▶ **EXERCISE DATA**
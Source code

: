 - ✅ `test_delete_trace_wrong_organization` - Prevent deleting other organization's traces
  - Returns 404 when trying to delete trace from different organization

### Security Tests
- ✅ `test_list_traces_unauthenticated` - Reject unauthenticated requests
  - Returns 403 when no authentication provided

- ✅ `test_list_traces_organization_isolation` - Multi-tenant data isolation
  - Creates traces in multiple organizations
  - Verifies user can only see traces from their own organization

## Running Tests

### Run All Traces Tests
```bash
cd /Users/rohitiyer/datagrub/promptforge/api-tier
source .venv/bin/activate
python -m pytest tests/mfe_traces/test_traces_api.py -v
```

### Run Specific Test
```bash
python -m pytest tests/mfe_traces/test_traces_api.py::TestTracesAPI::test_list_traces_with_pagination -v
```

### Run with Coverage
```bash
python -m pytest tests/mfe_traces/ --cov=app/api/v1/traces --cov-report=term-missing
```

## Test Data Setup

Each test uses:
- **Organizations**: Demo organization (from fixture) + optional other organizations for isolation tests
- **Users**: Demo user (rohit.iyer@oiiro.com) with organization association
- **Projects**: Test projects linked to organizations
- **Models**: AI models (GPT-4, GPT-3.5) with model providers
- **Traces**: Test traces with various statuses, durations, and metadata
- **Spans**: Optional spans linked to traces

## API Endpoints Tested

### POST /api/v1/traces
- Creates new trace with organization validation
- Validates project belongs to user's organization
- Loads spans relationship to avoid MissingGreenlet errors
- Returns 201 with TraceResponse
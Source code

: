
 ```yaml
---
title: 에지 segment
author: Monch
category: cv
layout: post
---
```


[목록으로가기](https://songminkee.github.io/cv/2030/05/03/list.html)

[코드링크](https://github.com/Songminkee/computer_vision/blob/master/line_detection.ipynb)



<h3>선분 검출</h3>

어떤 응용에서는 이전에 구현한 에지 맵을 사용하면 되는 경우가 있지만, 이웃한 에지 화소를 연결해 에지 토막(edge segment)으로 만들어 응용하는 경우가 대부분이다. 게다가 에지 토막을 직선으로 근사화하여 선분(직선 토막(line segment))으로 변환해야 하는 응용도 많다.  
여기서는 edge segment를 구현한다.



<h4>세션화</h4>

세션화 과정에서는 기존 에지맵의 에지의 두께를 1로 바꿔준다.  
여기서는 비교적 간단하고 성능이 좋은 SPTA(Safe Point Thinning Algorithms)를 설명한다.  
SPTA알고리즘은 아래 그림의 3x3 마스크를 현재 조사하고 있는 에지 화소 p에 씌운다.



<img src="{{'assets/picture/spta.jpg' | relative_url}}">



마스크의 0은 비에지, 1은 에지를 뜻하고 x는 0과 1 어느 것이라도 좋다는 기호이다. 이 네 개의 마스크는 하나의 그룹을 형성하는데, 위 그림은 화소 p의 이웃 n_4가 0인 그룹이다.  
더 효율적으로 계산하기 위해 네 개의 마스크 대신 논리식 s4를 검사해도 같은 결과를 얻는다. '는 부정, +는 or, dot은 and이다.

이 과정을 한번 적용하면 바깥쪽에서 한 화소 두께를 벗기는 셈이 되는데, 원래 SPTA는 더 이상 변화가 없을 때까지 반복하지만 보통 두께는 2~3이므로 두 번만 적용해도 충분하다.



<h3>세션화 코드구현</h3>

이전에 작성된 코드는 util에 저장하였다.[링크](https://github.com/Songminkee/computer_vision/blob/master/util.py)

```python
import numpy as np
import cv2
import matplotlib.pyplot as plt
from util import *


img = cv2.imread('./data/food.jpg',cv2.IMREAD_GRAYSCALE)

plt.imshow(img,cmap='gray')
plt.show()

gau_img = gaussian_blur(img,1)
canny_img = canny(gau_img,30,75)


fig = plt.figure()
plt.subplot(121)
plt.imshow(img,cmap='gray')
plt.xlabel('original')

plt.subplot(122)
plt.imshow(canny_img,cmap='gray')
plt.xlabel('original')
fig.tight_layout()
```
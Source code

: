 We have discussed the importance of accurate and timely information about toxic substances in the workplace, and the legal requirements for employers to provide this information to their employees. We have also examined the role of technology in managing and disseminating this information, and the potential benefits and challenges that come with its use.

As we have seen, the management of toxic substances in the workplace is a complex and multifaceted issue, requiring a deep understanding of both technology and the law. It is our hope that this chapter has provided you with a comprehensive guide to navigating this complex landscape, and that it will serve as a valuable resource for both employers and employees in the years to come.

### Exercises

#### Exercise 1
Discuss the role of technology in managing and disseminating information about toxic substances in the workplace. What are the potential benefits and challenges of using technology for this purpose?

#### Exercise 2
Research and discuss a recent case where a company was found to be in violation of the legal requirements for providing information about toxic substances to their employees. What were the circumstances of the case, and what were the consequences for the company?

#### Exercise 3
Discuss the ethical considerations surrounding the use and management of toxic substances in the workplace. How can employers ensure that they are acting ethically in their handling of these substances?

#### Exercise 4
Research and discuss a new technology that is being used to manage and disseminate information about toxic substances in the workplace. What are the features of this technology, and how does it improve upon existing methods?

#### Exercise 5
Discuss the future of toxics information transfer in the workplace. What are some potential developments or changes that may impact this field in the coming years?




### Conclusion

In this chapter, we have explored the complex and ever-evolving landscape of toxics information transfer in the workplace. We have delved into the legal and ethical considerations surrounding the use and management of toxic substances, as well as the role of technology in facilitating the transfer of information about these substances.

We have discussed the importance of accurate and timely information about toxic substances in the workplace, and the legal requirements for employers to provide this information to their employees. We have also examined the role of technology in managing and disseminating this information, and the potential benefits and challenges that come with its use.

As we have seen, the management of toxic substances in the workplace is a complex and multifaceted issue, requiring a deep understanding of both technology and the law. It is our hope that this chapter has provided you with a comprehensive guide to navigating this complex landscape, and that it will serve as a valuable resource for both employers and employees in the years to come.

▶ **EXERCISE PROMPT**
Where a line of the entries contains the word "Returns", copy that line.

▶ **RESPONSE**
  - Returns 404 when trying to delete trace from different organization
  - Returns 403 when no authentication provided
- Returns 201 with TraceResponse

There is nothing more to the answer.